Por Nicolás Poblete Pardo
Publicado el 3.6.2024
Nosotros en la arena (Editorial Zig-Zag, 2024), de Francisca Izquierdo, es una novela sobre el paso del tiempo, sobre la guerra de las generaciones, los recuerdos del pasado que nunca dejan de penar. Y, más profundamente, sobre el complejo proceso de duelo.
La protagonista, Sara, se encuentra, con 49 años, en pleno luto por su padre, a quien ha cuidado con genuino cariño, aun cuando llega a sentirse como: «una estafa como adulta, una impostora, una niña que todavía está jugando al luche con sus amigas».
Así, gran parte de la narración gira en torno a la dificultad de madurar, a veces la imposibilidad o renuencia a crecer; a reivindicar u objetar decisiones pasadas; a criticar y también valorar el lugar social que representamos.
Explorando conflictos de roles sociales, de género, de clases, con conciencia crítica, Nosotros en la arena revela los múltiples intentos por apaciguar el dolor, los gestos de preocupación que, muchas veces, resultan banales y no alcanzan siquiera a rozar el campo magnético del dolor que encubre a Sara.
Varias preguntas se abstraen aquí: ¿Con qué educación contamos para lidiar con el duelo? ¿Es la pertenencia a una congregación religiosa útil o satisfactoria al momento de enfrentarse a la muerte? ¿Cómo valoramos los tics ceremoniales, tales como el empuñar un rosario o visitar un mausoleo cuando aparecen como meras formalidades, obligaciones para con una educación que se impuso pero no se enraizó profundamente?
¿Cómo concebimos la devoción cuando adopta la forma de fetichismo, como en el caso de Elena, la madre, que acumula santos y vírgenes en su departamento de Santiago? Y, ¿es posible evaluar a nuestros padres con la misma vara?

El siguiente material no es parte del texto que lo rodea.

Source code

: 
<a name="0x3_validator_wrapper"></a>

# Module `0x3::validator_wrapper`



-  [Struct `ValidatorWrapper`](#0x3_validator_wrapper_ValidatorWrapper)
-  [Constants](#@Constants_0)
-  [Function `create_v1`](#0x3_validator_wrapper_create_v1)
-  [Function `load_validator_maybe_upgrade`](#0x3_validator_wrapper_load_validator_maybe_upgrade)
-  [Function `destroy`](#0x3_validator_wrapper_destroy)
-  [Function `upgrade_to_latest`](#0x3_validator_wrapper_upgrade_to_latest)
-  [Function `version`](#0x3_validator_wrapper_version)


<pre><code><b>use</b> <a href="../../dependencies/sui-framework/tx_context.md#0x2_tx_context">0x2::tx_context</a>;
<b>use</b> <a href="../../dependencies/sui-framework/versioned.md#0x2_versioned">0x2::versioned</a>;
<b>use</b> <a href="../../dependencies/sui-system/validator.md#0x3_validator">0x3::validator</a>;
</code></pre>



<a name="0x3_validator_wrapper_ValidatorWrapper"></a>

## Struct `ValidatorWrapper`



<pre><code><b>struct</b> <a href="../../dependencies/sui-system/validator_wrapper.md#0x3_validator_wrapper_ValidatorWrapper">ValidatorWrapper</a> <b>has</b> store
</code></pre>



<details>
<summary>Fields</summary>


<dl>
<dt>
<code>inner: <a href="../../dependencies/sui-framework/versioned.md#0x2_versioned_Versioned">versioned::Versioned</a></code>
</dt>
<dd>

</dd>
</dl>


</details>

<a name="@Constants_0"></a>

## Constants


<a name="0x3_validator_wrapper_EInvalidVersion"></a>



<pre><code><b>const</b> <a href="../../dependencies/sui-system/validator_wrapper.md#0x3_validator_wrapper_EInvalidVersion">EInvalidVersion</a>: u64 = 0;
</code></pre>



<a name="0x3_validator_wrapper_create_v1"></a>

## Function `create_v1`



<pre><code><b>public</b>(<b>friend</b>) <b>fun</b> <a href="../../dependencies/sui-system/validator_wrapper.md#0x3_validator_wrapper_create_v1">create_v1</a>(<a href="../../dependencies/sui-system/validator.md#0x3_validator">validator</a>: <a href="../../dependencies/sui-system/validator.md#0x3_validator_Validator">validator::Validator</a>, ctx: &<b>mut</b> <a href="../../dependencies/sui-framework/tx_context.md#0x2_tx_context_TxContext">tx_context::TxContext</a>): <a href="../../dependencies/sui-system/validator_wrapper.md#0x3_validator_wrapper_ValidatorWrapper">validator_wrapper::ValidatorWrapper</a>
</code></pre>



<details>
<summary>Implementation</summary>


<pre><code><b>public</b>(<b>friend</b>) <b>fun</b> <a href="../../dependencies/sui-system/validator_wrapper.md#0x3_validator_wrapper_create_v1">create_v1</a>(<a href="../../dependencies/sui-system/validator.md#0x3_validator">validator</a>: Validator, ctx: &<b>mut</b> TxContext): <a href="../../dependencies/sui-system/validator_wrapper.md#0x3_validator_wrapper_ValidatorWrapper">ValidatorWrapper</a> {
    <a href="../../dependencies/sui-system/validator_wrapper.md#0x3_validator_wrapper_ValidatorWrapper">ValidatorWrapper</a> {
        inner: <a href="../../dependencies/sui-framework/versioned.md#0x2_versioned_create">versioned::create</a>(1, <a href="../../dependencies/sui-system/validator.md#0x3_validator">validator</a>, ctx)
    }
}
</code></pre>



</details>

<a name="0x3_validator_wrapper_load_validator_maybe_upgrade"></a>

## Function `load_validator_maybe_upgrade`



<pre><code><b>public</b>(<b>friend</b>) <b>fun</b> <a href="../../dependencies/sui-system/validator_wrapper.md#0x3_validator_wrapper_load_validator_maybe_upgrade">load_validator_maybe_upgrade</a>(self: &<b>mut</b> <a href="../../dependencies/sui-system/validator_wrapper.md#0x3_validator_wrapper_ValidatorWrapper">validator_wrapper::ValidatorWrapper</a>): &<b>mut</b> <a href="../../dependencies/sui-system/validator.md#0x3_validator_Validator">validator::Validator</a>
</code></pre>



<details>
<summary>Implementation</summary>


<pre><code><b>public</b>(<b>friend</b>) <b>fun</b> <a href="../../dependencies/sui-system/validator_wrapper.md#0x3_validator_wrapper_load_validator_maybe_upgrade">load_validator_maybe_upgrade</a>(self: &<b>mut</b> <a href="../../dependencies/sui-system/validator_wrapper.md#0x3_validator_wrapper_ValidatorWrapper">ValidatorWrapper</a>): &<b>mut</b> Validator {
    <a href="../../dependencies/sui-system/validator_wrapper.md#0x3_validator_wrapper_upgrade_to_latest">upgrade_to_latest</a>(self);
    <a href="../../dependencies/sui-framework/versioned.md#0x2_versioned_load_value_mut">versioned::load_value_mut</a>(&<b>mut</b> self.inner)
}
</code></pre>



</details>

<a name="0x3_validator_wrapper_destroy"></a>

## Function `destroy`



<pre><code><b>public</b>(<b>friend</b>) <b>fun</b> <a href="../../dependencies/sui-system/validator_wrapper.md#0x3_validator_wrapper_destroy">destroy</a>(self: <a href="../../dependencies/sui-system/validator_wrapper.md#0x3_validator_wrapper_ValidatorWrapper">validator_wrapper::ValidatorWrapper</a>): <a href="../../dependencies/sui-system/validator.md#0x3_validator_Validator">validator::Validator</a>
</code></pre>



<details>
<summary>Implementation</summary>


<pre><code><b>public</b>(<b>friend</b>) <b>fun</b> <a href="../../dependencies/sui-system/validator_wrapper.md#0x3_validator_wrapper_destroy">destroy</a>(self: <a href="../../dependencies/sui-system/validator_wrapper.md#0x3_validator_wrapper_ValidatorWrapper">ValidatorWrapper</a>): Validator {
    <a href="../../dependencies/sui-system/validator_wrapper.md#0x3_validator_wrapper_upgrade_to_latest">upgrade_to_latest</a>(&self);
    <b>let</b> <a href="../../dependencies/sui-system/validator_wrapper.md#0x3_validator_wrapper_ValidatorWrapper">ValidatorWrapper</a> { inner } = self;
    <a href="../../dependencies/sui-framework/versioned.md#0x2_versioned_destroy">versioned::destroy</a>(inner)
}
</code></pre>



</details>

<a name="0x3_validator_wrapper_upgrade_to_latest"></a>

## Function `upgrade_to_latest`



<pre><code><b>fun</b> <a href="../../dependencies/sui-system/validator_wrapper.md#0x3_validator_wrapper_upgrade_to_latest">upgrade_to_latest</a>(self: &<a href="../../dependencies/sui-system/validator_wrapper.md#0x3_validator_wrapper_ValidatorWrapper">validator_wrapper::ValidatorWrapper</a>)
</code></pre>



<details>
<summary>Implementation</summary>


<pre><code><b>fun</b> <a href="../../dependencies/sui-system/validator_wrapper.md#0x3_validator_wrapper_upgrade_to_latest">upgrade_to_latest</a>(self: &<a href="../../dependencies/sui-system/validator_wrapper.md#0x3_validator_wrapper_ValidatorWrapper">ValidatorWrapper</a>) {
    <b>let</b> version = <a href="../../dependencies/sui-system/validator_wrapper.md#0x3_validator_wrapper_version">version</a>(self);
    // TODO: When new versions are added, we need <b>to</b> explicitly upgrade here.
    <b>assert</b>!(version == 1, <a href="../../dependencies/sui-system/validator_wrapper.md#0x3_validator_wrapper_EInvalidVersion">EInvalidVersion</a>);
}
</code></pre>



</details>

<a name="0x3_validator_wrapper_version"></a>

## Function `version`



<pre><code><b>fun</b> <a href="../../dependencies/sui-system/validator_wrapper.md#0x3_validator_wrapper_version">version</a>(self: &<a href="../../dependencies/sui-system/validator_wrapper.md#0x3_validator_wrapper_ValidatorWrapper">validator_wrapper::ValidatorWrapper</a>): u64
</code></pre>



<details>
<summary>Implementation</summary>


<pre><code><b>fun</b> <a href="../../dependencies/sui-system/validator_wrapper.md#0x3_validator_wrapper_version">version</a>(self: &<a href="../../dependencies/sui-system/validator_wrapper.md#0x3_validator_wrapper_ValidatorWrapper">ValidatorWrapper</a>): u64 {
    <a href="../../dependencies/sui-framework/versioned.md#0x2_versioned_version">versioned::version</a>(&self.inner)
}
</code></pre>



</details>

Si el padre, Ismael, es idealizado, descrito como una persona entrañable para Sara e interesante como persona, la figura materna, Elena, es vista con distancia y representa las limitaciones que aún viven las mujeres.

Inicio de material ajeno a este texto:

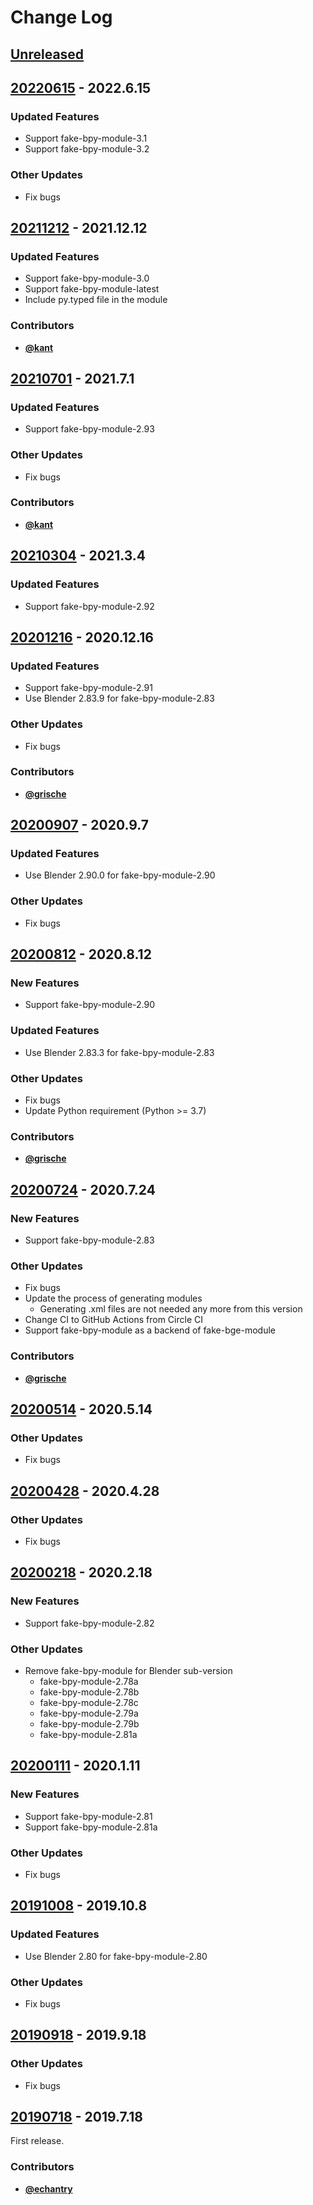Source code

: <!-- markdownlint-disable MD024 -->

# Change Log

## [Unreleased](https://github.com/nutti/fake-bpy-module/compare/20220615...master)

<!-- markdownlint-disable-next-line MD013 -->
## [20220615](https://github.com/nutti/fake-bpy-module/compare/20211212...20220615) - 2022.6.15

### Updated Features

* Support fake-bpy-module-3.1
* Support fake-bpy-module-3.2

### Other Updates

* Fix bugs

<!-- markdownlint-disable-next-line MD013 -->
## [20211212](https://github.com/nutti/fake-bpy-module/compare/20210701...20211212) - 2021.12.12

### Updated Features

* Support fake-bpy-module-3.0
* Support fake-bpy-module-latest
* Include py.typed file in the module

### Contributors

* [**@kant**](https://github.com/kant)

<!-- markdownlint-disable-next-line MD013 -->
## [20210701](https://github.com/nutti/fake-bpy-module/compare/20210304...20210701) - 2021.7.1

### Updated Features

* Support fake-bpy-module-2.93

### Other Updates

* Fix bugs

### Contributors

* [**@kant**](https://github.com/kant)

<!-- markdownlint-disable-next-line MD013 -->
## [20210304](https://github.com/nutti/fake-bpy-module/compare/20201216...20210304) - 2021.3.4

### Updated Features

* Support fake-bpy-module-2.92

<!-- markdownlint-disable-next-line MD013 -->
## [20201216](https://github.com/nutti/fake-bpy-module/compare/20200907...20201216) - 2020.12.16

### Updated Features

* Support fake-bpy-module-2.91
* Use Blender 2.83.9 for fake-bpy-module-2.83

### Other Updates

* Fix bugs

### Contributors

* [**@grische**](https://github.com/grische)

<!-- markdownlint-disable-next-line MD013 -->
## [20200907](https://github.com/nutti/fake-bpy-module/compare/20200812...20200907) - 2020.9.7

### Updated Features

* Use Blender 2.90.0 for fake-bpy-module-2.90

### Other Updates

* Fix bugs

<!-- markdownlint-disable-next-line MD013 -->
## [20200812](https://github.com/nutti/fake-bpy-module/compare/20200724...20200812) - 2020.8.12

### New Features

* Support fake-bpy-module-2.90

### Updated Features

* Use Blender 2.83.3 for fake-bpy-module-2.83

### Other Updates

* Fix bugs
* Update Python requirement (Python >= 3.7)

### Contributors

* [**@grische**](https://github.com/grische)

<!-- markdownlint-disable-next-line MD013 -->
## [20200724](https://github.com/nutti/fake-bpy-module/compare/20200514...20200724) - 2020.7.24

### New Features

* Support fake-bpy-module-2.83

### Other Updates

* Fix bugs
* Update the process of generating modules
  * Generating .xml files are not needed any more from this version
* Change CI to GitHub Actions from Circle CI
* Support fake-bpy-module as a backend of fake-bge-module

### Contributors

* [**@grische**](https://github.com/grische)

<!-- markdownlint-disable-next-line MD013 -->
## [20200514](https://github.com/nutti/fake-bpy-module/compare/20200428...20200514) - 2020.5.14

### Other Updates

* Fix bugs

<!-- markdownlint-disable-next-line MD013 -->
## [20200428](https://github.com/nutti/fake-bpy-module/compare/20200218...20200428) - 2020.4.28

### Other Updates

* Fix bugs

<!-- markdownlint-disable-next-line MD013 -->
## [20200218](https://github.com/nutti/fake-bpy-module/compare/20200111...20200218) - 2020.2.18

### New Features

* Support fake-bpy-module-2.82

### Other Updates

* Remove fake-bpy-module for Blender sub-version
  * fake-bpy-module-2.78a
  * fake-bpy-module-2.78b
  * fake-bpy-module-2.78c
  * fake-bpy-module-2.79a
  * fake-bpy-module-2.79b
  * fake-bpy-module-2.81a

<!-- markdownlint-disable-next-line MD013 -->
## [20200111](https://github.com/nutti/fake-bpy-module/compare/20191008...20200111) - 2020.1.11

### New Features

* Support fake-bpy-module-2.81
* Support fake-bpy-module-2.81a

### Other Updates

* Fix bugs

<!-- markdownlint-disable-next-line MD013 -->
## [20191008](https://github.com/nutti/fake-bpy-module/compare/20190918...20191008) - 2019.10.8

### Updated Features

* Use Blender 2.80 for fake-bpy-module-2.80

### Other Updates

* Fix bugs

<!-- markdownlint-disable-next-line MD013 -->
## [20190918](https://github.com/nutti/fake-bpy-module/compare/20190718...20190918) - 2019.9.18

### Other Updates

* Fix bugs

<!-- markdownlint-disable-next-line MD013 -->
## [20190718](https://github.com/nutti/fake-bpy-module/compare/440127e2db7ea05b8ee58d14d84eb252681906cf...20190718) - 2019.7.18

First release.

### Contributors

* [**@echantry**](https://github.com/echantry)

Un embarazo no deseado da pie para las reflexiones en torno a la maternidad, lo difícil de ser mujer, la imposibilidad de dejar el cuerpo en un segundo plano.
Pero la narración sí nos explica la diferencia entre los progenitores. Elena, la madre, ha provocado un trauma en sus hijos, principalmente en su única hija mujer.
Elena rompe el hechizo de la familia feliz y decide escapar. Ella representa a la madre que abandona, y por su rebeldía debe pagar un alto precio.
«El escritor debe profundizar en lo humano sin imponer moralidades»
—Parece que abrirse a una noción de sororidad o de reivindicación feminista es muy difícil. Aquí se acusan los estereotipos de género, porque no se han desarrollado las estrategias para vislumbrar una sociedad más igualitaria. Cuando su hija, Isa, le cuenta de su frustración amorosa con Matías, Sara proyecta el deseo de que el daño se dirija hacia otra chica: «que otra lo sufra, que a otra la engañen, que otra cargue con él». Y, sin embargo, Sara repara en los errores a los que puede conducir la superficialidad: «La belleza nos emociona, nos atrapa, sigo pensando. Es un problema; nos despista. Creemos encontrarla donde no la hay. No nos cansamos de buscarla, como niños fantasiosos, como si nos lograra proteger de la tragedia de la vejez. Pero eso, lo bello puede terminar siendo la tragedia de quien la tiene. Fue una trampa para mi padre. También para Elena. No quiero que Isabel caiga en lo mismo. Prefiero que use su cabeza. No quiero que mi hija pase toda su vida esperando que algún idiota la mire o la llame». ¿Cómo acoges todas estas preocupaciones en un mismo discurso? Háblanos de los matices que trabajas en tu novela.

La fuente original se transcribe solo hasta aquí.